* **Task to complete**: Go through the data below and gather each line containing "that".

* **Supplied material**:
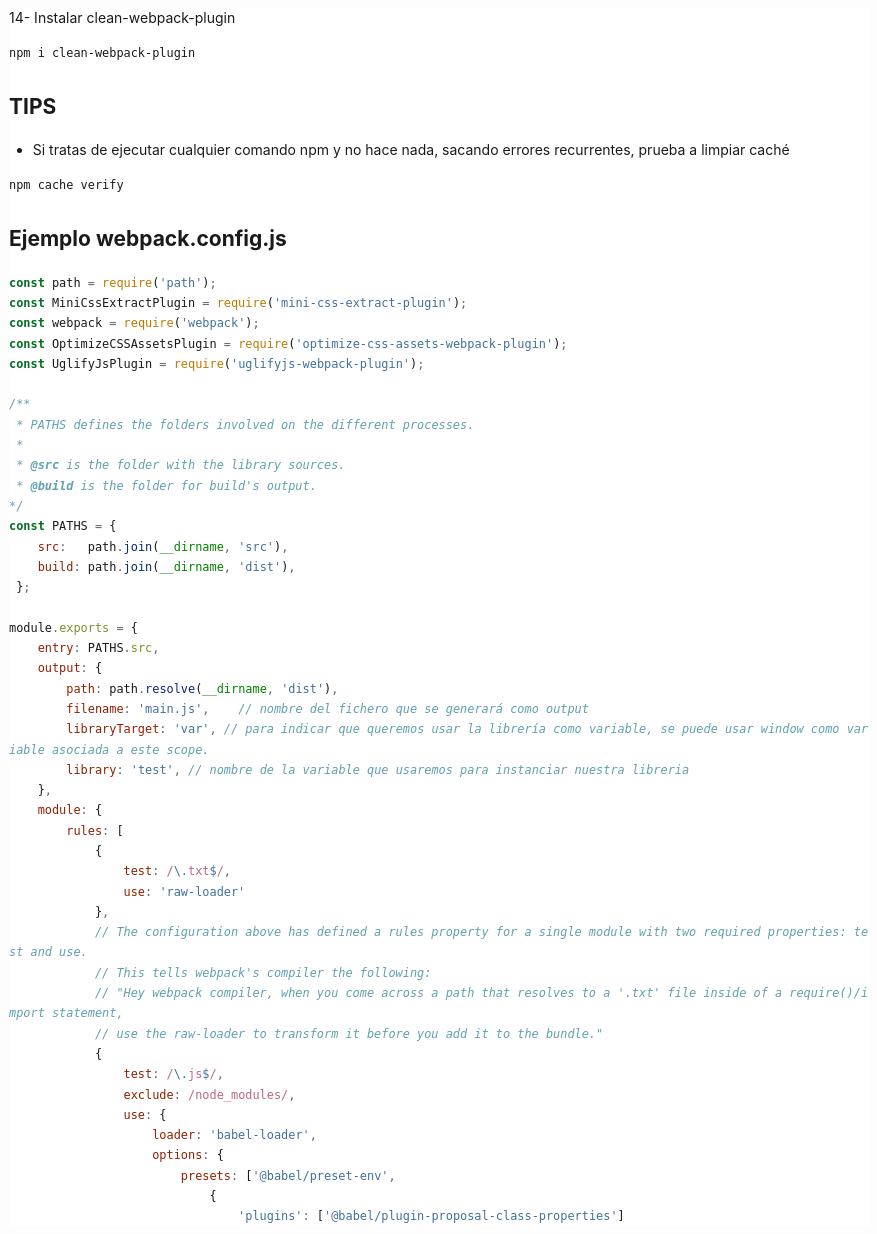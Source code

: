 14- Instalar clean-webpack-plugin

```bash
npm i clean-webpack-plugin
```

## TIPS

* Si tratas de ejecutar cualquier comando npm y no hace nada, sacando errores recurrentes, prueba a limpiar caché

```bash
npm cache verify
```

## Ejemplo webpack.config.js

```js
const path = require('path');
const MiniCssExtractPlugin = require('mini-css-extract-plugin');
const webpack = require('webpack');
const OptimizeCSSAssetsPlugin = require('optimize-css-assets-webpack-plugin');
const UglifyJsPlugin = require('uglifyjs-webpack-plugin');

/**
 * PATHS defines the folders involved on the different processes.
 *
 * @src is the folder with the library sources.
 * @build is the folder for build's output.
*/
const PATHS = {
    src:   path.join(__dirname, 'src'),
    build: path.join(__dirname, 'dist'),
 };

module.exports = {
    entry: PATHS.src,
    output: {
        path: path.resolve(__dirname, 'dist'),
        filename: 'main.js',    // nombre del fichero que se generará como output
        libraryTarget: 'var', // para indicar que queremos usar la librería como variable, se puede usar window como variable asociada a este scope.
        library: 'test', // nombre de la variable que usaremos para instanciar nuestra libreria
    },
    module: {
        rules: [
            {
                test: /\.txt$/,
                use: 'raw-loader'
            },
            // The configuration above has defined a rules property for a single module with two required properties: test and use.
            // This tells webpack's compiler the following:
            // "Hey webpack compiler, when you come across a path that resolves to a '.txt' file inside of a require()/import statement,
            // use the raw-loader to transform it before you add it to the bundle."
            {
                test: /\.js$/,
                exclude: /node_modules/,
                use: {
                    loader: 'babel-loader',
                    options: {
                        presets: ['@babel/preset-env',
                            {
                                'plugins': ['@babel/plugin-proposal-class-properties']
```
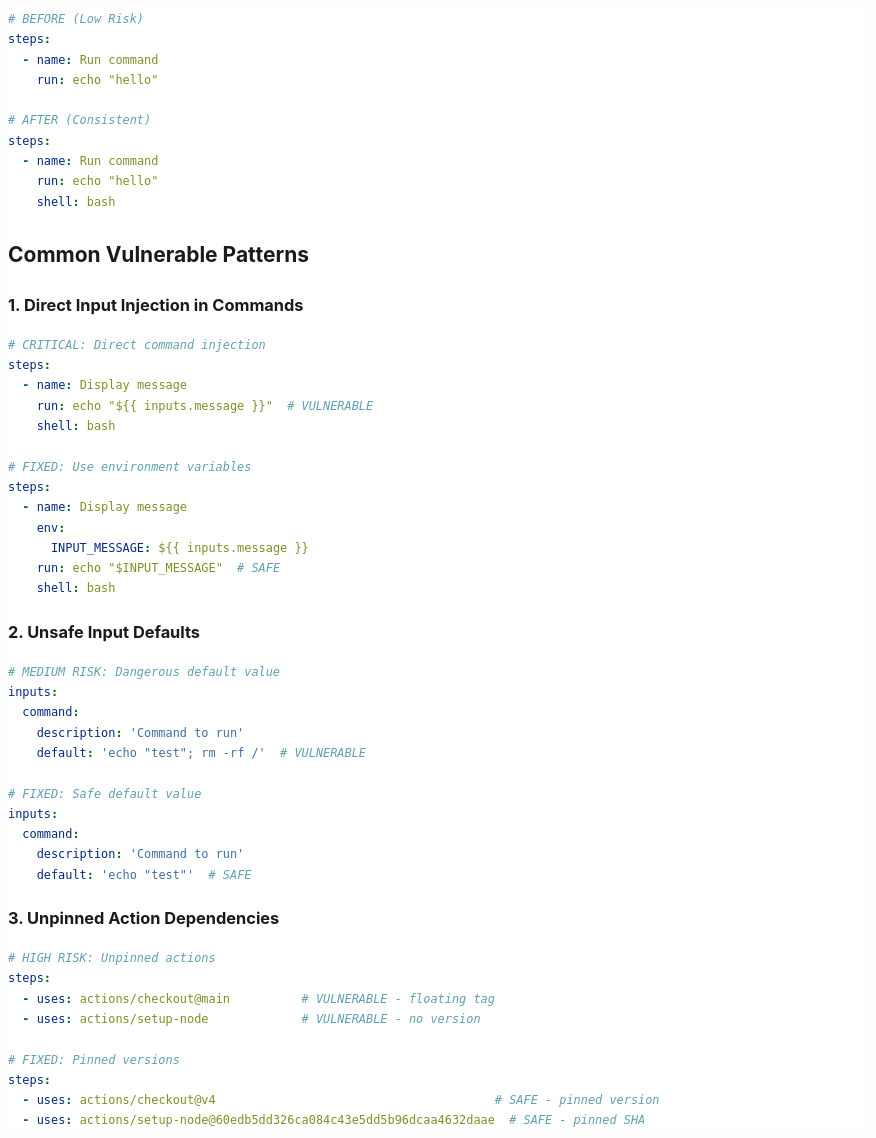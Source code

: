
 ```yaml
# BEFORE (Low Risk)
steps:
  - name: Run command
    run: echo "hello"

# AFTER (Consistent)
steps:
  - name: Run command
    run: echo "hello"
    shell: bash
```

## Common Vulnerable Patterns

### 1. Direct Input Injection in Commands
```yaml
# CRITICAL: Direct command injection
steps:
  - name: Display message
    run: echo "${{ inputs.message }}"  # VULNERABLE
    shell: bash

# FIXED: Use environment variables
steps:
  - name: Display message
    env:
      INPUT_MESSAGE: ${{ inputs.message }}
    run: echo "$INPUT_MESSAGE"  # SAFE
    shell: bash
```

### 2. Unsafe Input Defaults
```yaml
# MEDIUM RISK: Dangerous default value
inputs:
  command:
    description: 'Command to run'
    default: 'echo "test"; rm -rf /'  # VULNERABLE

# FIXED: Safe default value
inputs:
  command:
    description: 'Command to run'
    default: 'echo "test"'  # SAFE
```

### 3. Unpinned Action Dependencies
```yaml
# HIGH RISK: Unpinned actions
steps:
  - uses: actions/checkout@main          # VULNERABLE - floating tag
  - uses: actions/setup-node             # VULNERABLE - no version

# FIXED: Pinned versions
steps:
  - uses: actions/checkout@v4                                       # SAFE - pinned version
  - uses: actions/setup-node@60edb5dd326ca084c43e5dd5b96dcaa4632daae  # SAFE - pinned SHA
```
---
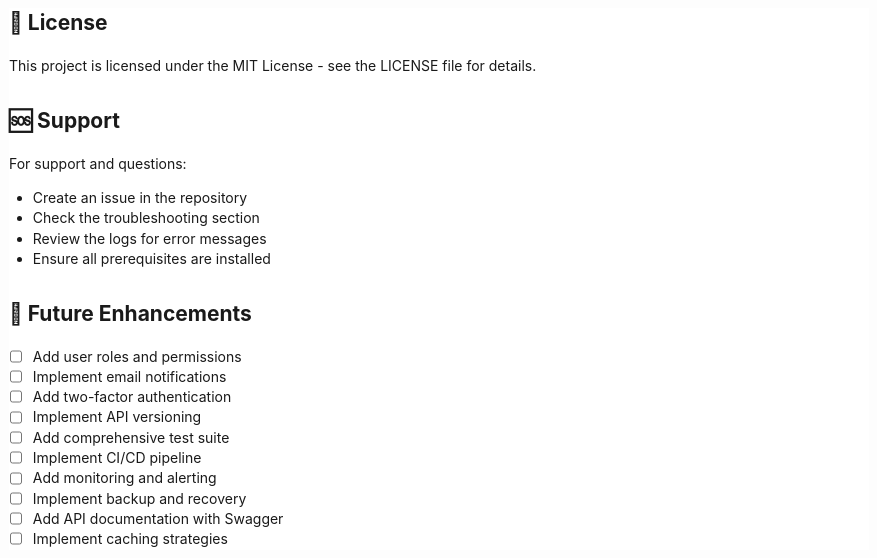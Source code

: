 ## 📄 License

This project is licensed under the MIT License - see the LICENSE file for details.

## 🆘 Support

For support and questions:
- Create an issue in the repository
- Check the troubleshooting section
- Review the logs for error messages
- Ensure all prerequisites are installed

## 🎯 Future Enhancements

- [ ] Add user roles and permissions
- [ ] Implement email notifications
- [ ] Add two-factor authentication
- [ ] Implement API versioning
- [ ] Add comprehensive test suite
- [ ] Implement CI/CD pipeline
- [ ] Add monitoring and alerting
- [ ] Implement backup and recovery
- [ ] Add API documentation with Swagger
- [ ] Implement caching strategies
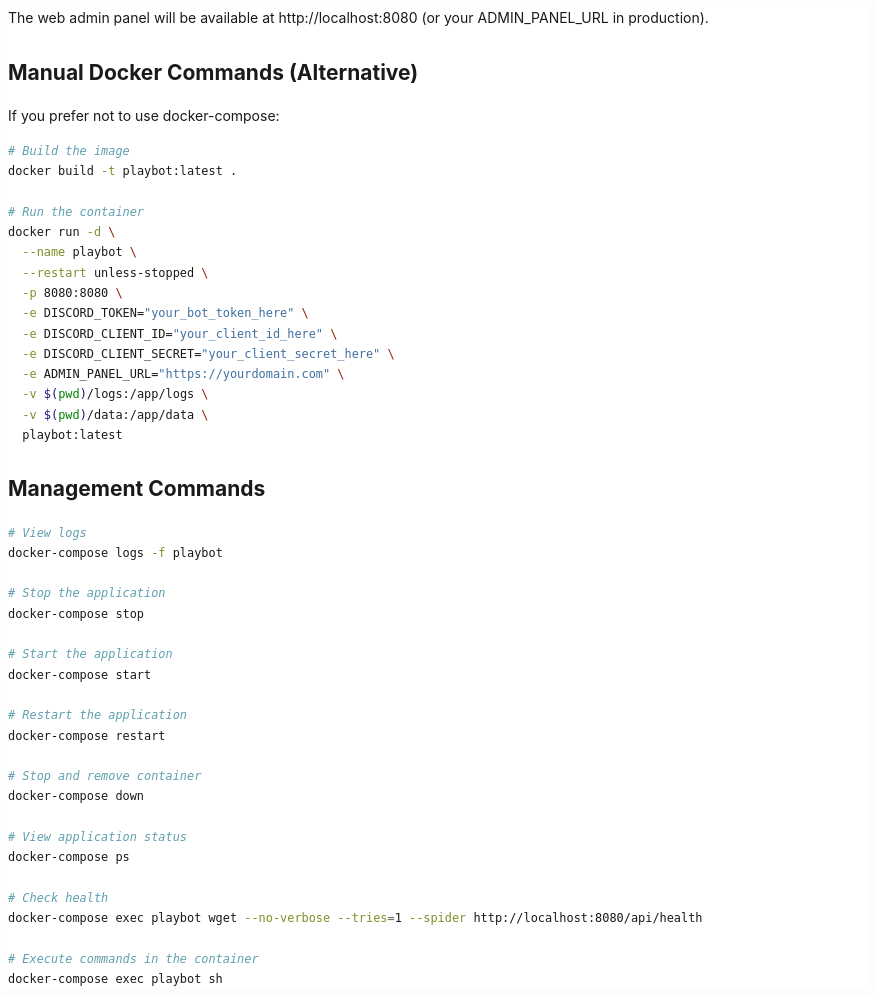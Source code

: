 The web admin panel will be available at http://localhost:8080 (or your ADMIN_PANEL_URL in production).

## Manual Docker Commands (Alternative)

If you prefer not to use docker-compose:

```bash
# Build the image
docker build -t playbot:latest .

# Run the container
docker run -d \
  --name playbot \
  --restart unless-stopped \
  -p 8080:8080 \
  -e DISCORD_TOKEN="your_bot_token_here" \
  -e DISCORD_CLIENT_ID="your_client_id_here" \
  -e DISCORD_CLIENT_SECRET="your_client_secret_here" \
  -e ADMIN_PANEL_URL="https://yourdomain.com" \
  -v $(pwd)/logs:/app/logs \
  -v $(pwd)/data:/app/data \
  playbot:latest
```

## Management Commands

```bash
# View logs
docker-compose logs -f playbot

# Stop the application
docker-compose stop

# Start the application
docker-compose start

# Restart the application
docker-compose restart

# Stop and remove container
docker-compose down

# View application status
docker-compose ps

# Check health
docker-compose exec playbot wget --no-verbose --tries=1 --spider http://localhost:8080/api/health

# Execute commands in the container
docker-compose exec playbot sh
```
* * *
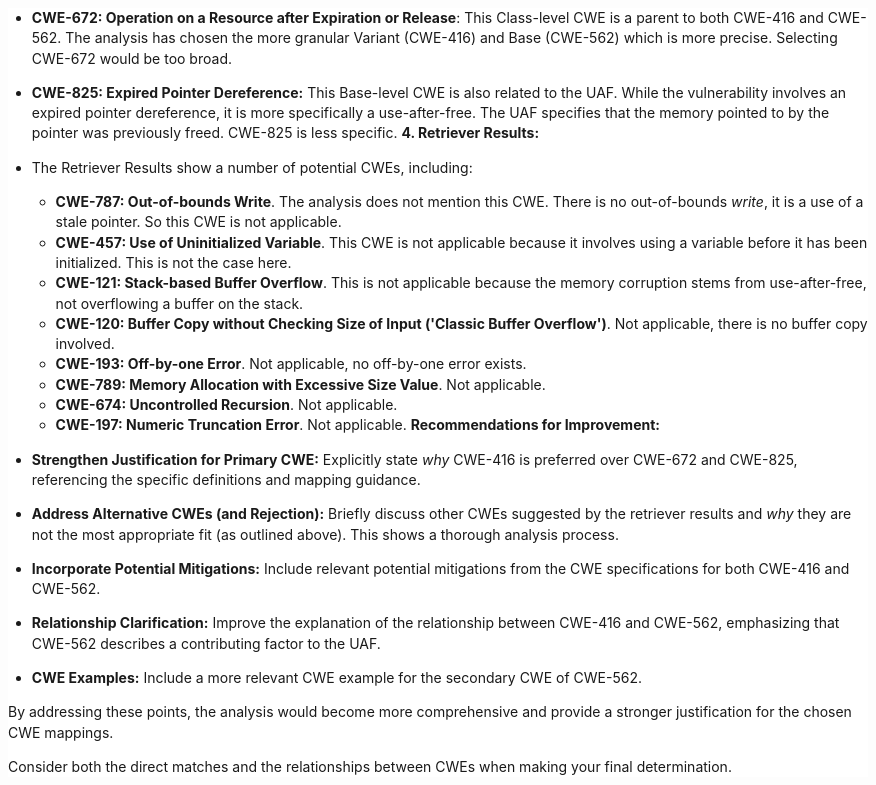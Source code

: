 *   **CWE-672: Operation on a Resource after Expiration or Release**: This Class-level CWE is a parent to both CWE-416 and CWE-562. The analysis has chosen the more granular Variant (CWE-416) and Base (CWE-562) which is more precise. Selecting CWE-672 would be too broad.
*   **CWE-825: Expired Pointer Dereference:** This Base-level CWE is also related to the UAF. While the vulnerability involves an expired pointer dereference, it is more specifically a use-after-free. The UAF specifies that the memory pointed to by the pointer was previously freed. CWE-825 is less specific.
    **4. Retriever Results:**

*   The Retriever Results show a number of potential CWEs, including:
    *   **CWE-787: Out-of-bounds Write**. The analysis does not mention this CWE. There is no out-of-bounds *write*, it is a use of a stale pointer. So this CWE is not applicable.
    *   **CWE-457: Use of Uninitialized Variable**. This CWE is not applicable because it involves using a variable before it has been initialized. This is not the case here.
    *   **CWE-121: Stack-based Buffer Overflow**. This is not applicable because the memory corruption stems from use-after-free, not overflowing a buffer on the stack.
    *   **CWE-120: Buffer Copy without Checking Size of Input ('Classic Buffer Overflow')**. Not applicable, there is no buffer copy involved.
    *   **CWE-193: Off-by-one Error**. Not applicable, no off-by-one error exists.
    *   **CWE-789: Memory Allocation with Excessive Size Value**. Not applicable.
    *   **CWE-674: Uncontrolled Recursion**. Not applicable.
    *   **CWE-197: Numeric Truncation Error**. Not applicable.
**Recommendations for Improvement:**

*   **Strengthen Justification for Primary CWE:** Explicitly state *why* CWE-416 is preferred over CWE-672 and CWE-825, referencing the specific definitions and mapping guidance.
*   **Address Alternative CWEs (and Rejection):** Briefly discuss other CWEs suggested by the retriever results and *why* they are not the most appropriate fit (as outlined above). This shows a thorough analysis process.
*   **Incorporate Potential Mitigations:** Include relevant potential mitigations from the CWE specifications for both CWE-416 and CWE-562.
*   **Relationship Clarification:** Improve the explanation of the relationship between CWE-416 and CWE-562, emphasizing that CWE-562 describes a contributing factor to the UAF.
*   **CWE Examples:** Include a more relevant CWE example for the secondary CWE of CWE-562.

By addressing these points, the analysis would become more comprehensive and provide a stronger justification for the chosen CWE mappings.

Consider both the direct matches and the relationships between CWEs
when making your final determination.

* **Exercise response**:
            // "Hey webpack compiler, when you come across a path that resolves to a '.txt' file inside of a require()/import statement,
*   **CWE-825: Expired Pointer Dereference:** This Base-level CWE is also related to the UAF. While the vulnerability involves an expired pointer dereference, it is more specifically a use-after-free. The UAF specifies that the memory pointed to by the pointer was previously freed. CWE-825 is less specific.
*   **Relationship Clarification:** Improve the explanation of the relationship between CWE-416 and CWE-562, emphasizing that CWE-562 describes a contributing factor to the UAF.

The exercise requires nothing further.